In all the discussions about the dismal lack of racial diversity in tech, I am, uncomfortably, Asian.
The tech industry talks about needing more people of color, but only because it casually conflates “white” with successful and adequately or even over- represented; “color” with underrepresented, and perhaps, it begrudgingly admits, disadvantaged. Where, then, to fit Asians in this narrative dichotomy? Asians are a community of color, a minority in the United States, yet disproportionately present in tech. The conversation about Asians in tech is confusing and complicated. So we just get left out, discounted as people of color.

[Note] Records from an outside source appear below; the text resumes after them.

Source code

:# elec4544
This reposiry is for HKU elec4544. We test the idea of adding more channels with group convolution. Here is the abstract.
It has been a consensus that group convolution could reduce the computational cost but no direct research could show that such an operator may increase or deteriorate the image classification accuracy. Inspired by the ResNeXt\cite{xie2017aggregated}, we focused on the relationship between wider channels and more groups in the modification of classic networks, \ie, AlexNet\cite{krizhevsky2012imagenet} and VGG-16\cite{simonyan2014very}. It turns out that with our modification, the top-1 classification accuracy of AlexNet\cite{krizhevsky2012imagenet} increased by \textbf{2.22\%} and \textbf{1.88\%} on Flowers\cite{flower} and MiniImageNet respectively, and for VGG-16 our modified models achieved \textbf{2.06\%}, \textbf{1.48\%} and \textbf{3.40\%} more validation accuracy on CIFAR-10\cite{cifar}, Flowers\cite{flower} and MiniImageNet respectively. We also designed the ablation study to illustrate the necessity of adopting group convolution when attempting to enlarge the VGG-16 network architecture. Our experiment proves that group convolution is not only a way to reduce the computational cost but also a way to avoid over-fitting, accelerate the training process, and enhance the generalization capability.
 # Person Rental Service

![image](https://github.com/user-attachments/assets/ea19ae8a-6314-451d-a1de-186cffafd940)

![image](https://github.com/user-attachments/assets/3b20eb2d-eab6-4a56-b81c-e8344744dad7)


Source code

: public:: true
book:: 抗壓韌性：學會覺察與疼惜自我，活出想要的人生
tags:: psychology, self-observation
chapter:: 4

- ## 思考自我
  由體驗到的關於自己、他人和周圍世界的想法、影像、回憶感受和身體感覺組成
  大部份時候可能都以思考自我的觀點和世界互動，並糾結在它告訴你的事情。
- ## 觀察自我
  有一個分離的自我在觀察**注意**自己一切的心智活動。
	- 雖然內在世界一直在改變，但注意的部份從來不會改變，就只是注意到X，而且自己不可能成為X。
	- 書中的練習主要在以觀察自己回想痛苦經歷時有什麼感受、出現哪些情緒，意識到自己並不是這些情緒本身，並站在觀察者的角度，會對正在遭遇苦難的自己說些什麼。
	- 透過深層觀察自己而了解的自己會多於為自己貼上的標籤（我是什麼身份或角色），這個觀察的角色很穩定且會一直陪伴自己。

In truth, it’s kind of convenient for us, too. In tech, we get grouped together with White people as the “non-diverse” majority, but we don’t draw any of the same ire against white supremacy and white privilege. We are the “model minority” — quiet, hardworking, well-educated, successful in a middle class sort of way. It’s not as ‘good’ as being White, but it’s certainly ‘better’ than being Black or Latin@, and it’s good enough that we don’t complain about the erasure of our individual identities and work ethic and personal successes, we don’t complain about the bamboo ceiling, we stay quiet on issues of race.
That last bit is what I find most problematic. The model minority myth was constructed by White America in the 1960s as a tool to justify and perpetuate racism. We’ve since internalized it and become complicit in the discrimination against other communities of color, exceptionally so in tech, where we are so overrepresented. And no one’s calling us out on it.
To my fellow Asians in tech: It’s time for us to start caring, to start talking, to start doing something about the racial disparities in our industry.
To everyone else: Don’t let us off easy on this. We’re part of the industry too, and we need to take part in fixing it.